Abstract: Multimodal LLMs (MLLMs) have shown promising potential in Vision-Language Navigation (VLN). However, their practical development is severely hindered by the substantial training overhead. We recognize two key issues that contribute to the overhead: (1) the quadratic computational burden from processing long-horizon historical observations as massive sequences of tokens, and (2) the exploration-efficiency trade-off in DAgger, i.e., a data aggregation process of collecting agent-explored trajectories. While more exploration yields effective error-recovery trajectories for handling test-time distribution shifts, it comes at the cost of longer trajectory lengths for both training and inference. To address these challenges, we propose Efficient-VLN, a training-efficient VLN model. Specifically, to mitigate the token processing burden, we design two efficient memory mechanisms: a progressive memory that dynamically allocates more tokens to recent observations, and a learnable recursive memory that utilizes the key-value cache of learnable tokens as the memory state. Moreover, we introduce a dynamic mixed policy to balance the exploration-efficiency trade-off. Extensive experiments show that Efficient-VLN achieves state-of-the-art performance on R2R-CE (64.2% SR) and RxR-CE (67.0% SR). Critically, our model consumes merely 282 H800 GPU hours, demonstrating a dramatic reduction in training overhead compared to state-of-the-art methods.

• The paper introduces an efficient VLN architecture using progressive and recursive memory to significantly reduce token overhead and training compute.
• It enhances navigation by fusing 3D geometric context into 2D visual features and employing a dynamic DAgger policy to cut exploration overhead.
• Empirical results demonstrate state-of-the-art success rates on R2R-CE and RxR-CE benchmarks with markedly lower compute requirements compared to previous models.

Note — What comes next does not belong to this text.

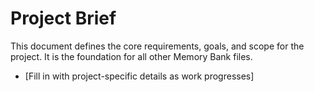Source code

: # Project Brief

This document defines the core requirements, goals, and scope for the project. It is the foundation for all other Memory Bank files.

- [Fill in with project-specific details as work progresses]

Efficient-VLN: A Training-Efficient Vision-Language Navigation Model

Introduction

Efficient-VLN proposes a highly efficient architecture for Vision-Language Navigation (VLN) using Multimodal LLMs (MLLMs). The motivation originates from the impractical computational demands imposed by existing MLLM-based VLN methods, especially in processing long-horizon historical observations and the inefficiency of standard DAgger-based data aggregation. Efficient-VLN addresses two main sources of overhead: (1) the quadratic complexity of encoding long token sequences and (2) extensive exploration steps required to gather error-recovery data via DAgger. The architecture incorporates novel memory representations and an adaptive exploration policy, resulting in a substantial reduction of resource requirements while achieving state-of-the-art navigation accuracy.

Efficient-VLN demonstrates strong empirical results, with a reported 64.2% success rate (SR) on the R2R-CE benchmark and 67.0% SR on RxR-CE using only RGB inputs and 282 H800 GPU hours—a fraction of the compute used by other SOTA models.

Figure 1: Efficient-VLN outperforms prior methods on success rate and compute cost, with results visualized by success rate vs. GPU hours and model size.

Efficient Memory Representations

A key architectural contribution is the introduction of two efficient memory schemes, both designed to reduce token overhead for long navigation trajectories.

Progressive Memory Representation: This paradigm encodes the intuition that recent observations deserve higher fidelity than distant ones. The system applies spatial compression to historical observations, allocating more tokens for recent frames and fewer for temporally distant frames, akin to variable-resolution history summarization. This compression strategy ensures a strict bound on the number of memory tokens, dramatically lowering sequence length without significant loss in task performance, especially for long-horizon tasks like RxR-CE.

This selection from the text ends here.